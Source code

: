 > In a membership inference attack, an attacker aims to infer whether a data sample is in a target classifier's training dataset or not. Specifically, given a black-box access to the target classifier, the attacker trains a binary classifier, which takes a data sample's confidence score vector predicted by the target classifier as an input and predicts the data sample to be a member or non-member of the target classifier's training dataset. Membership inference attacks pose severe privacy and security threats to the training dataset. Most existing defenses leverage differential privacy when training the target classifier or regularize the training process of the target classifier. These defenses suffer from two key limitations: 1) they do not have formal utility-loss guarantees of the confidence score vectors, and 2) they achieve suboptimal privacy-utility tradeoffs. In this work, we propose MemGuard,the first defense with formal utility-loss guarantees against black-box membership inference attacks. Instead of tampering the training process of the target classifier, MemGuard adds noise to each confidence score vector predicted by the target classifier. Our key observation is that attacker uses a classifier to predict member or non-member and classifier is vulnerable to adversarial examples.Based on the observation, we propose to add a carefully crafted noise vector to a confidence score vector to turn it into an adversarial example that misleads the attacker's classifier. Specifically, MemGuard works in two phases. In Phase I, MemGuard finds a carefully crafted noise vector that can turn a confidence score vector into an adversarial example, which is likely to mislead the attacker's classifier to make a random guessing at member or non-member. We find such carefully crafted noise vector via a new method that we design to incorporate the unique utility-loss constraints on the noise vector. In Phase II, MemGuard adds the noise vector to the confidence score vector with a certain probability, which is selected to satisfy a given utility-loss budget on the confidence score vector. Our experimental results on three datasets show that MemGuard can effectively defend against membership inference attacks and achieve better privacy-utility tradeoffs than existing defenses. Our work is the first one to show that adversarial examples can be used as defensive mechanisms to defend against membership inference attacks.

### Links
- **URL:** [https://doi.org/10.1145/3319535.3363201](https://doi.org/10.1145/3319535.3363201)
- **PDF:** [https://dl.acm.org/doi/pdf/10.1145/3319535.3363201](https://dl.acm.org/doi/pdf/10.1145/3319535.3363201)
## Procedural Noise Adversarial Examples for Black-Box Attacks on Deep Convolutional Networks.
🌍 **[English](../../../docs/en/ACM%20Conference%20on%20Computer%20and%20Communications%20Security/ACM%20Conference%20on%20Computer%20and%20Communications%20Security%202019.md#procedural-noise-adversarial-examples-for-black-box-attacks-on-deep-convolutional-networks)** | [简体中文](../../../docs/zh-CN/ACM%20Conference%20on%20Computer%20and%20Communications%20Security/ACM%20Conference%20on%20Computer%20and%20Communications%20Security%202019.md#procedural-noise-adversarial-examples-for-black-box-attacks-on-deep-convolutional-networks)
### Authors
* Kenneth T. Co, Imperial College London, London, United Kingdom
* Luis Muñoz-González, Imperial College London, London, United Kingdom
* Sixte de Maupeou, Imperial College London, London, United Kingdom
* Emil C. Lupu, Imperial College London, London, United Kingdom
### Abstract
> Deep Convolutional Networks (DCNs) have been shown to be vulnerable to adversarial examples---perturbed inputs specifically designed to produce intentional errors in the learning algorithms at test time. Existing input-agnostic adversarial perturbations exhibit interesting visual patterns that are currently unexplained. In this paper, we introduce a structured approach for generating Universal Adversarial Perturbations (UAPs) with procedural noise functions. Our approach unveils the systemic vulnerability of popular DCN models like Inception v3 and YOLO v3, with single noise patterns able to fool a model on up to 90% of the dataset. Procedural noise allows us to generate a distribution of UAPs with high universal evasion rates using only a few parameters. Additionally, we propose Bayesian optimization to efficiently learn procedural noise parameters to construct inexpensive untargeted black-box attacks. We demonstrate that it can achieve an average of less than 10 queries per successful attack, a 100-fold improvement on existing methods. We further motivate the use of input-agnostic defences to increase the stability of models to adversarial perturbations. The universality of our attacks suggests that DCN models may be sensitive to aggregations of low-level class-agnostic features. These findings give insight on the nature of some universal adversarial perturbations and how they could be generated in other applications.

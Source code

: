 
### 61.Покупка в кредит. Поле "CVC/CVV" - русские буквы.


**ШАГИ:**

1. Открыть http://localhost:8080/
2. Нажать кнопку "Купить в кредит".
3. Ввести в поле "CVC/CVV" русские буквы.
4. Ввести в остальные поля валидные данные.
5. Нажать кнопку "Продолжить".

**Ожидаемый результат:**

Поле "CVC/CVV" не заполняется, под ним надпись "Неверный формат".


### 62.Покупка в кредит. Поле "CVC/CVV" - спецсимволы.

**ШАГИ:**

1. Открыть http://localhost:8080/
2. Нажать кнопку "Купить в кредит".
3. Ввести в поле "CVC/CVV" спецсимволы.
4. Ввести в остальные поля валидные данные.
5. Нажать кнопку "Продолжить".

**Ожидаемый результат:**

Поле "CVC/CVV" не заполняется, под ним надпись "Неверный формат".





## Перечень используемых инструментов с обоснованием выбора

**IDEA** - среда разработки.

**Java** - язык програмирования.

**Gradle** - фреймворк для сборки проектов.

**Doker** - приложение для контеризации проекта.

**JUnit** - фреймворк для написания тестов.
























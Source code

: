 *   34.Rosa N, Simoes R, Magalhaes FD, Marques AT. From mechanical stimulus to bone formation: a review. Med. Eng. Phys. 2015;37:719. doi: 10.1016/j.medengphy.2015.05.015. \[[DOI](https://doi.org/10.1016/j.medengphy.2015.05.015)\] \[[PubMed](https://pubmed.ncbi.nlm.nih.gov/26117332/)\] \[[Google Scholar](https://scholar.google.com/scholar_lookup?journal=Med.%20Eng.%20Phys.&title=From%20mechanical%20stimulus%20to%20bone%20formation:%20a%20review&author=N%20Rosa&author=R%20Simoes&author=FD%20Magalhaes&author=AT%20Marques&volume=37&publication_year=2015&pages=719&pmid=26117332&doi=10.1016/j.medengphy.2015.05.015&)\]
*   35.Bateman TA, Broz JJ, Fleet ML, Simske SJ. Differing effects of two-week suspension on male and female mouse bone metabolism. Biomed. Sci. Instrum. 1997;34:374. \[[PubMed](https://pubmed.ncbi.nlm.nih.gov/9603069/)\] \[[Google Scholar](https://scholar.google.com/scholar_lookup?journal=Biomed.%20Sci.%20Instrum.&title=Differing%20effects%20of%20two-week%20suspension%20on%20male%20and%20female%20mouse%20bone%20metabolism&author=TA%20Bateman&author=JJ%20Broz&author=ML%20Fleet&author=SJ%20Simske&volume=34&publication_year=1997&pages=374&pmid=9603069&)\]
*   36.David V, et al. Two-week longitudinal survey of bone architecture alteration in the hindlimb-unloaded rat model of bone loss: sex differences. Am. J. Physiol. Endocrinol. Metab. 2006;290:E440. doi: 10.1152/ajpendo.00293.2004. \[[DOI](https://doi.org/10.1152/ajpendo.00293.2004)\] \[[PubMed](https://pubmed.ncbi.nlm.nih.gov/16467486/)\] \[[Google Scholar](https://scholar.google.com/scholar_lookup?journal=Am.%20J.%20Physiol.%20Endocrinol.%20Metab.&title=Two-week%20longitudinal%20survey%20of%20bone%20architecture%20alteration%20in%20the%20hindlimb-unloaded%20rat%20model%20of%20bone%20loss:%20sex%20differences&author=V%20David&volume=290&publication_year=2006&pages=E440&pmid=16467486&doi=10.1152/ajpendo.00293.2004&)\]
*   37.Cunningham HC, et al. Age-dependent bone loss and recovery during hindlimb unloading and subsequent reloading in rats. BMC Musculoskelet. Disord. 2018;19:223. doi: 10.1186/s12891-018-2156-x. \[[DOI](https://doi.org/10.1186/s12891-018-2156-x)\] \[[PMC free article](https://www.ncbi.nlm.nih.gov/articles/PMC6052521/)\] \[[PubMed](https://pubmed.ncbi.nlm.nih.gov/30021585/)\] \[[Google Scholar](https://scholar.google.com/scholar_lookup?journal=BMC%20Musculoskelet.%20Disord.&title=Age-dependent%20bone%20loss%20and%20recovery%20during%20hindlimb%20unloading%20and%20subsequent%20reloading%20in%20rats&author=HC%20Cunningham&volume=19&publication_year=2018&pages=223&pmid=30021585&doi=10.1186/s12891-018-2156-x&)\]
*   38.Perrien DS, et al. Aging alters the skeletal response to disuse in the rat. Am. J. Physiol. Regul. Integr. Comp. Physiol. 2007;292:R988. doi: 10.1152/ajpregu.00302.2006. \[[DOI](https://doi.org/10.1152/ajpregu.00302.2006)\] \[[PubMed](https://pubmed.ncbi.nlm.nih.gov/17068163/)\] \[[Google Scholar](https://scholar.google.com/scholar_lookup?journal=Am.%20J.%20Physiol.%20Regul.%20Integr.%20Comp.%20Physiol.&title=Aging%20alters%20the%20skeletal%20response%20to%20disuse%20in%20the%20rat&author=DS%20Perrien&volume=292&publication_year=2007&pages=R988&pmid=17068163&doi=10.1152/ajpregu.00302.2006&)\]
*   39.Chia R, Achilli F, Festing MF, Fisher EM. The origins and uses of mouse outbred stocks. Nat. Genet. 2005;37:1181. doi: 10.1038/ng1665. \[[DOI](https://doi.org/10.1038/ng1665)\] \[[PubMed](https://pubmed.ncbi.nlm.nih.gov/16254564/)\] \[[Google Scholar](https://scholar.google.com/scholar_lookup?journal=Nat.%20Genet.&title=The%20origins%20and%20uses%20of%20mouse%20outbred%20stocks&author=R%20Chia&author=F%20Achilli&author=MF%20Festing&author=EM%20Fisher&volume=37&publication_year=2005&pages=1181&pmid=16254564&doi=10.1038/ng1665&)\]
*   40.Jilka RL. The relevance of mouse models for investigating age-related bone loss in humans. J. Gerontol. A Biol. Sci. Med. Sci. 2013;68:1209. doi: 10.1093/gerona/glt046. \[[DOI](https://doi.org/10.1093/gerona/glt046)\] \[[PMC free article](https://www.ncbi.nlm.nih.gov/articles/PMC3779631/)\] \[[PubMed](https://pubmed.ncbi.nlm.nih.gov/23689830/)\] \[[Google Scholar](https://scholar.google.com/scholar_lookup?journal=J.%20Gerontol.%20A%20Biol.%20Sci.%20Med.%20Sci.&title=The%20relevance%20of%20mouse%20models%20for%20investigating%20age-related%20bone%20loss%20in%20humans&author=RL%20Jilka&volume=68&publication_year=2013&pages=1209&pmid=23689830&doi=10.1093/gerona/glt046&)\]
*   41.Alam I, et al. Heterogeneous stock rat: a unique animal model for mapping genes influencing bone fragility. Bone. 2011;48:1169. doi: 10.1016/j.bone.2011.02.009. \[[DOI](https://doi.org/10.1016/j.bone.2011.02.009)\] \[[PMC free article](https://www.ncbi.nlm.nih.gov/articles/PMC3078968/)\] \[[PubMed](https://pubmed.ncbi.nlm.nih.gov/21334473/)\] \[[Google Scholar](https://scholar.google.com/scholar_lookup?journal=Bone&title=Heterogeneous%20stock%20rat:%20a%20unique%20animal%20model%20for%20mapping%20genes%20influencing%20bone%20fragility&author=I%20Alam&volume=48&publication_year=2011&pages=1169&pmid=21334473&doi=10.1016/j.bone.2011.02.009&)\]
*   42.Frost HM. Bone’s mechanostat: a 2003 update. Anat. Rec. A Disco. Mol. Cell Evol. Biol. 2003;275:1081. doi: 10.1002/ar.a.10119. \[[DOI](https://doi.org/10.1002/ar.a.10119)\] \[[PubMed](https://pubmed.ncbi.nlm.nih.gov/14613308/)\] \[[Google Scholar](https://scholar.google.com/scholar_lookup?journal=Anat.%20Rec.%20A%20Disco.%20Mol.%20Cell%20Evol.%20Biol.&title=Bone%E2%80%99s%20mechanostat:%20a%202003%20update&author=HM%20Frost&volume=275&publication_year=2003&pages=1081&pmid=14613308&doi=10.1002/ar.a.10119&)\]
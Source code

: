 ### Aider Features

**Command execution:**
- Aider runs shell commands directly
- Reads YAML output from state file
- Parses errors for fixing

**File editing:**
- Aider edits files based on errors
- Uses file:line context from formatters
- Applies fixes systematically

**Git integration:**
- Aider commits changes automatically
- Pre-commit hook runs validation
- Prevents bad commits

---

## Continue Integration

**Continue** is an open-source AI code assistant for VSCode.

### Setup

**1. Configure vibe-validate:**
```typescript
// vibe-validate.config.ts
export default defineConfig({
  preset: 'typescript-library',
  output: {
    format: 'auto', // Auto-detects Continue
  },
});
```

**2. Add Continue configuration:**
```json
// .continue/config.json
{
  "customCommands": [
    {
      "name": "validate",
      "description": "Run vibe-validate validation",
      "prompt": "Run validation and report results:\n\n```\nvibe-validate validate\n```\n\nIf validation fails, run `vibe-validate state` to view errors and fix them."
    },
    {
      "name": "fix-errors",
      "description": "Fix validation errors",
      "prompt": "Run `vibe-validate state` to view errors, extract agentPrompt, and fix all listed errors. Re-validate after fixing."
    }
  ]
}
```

__________________________________________________

| How to complete this task |
Word for word, please return the lines from the one containing "- Parses errors for fixing" through the end of the listing, both ends included, and nothing else.

| Reply to the task |
- Parses errors for fixing

**File editing:**
- Aider edits files based on errors
- Uses file:line context from formatters
- Applies fixes systematically

**Git integration:**
- Aider commits changes automatically
- Pre-commit hook runs validation
- Prevents bad commits

---

## Continue Integration

**Continue** is an open-source AI code assistant for VSCode.

### Setup

**1. Configure vibe-validate:**
```typescript
// vibe-validate.config.ts
export default defineConfig({
  preset: 'typescript-library',
  output: {
    format: 'auto', // Auto-detects Continue
  },
});
```

**2. Add Continue configuration:**
```json
// .continue/config.json
{
  "customCommands": [
    {
      "name": "validate",
      "description": "Run vibe-validate validation",
      "prompt": "Run validation and report results:\n\n```\nvibe-validate validate\n```\n\nIf validation fails, run `vibe-validate state` to view errors and fix them."
    },
    {
      "name": "fix-errors",
      "description": "Fix validation errors",
      "prompt": "Run `vibe-validate state` to view errors, extract agentPrompt, and fix all listed errors. Re-validate after fixing."
    }
  ]
}
```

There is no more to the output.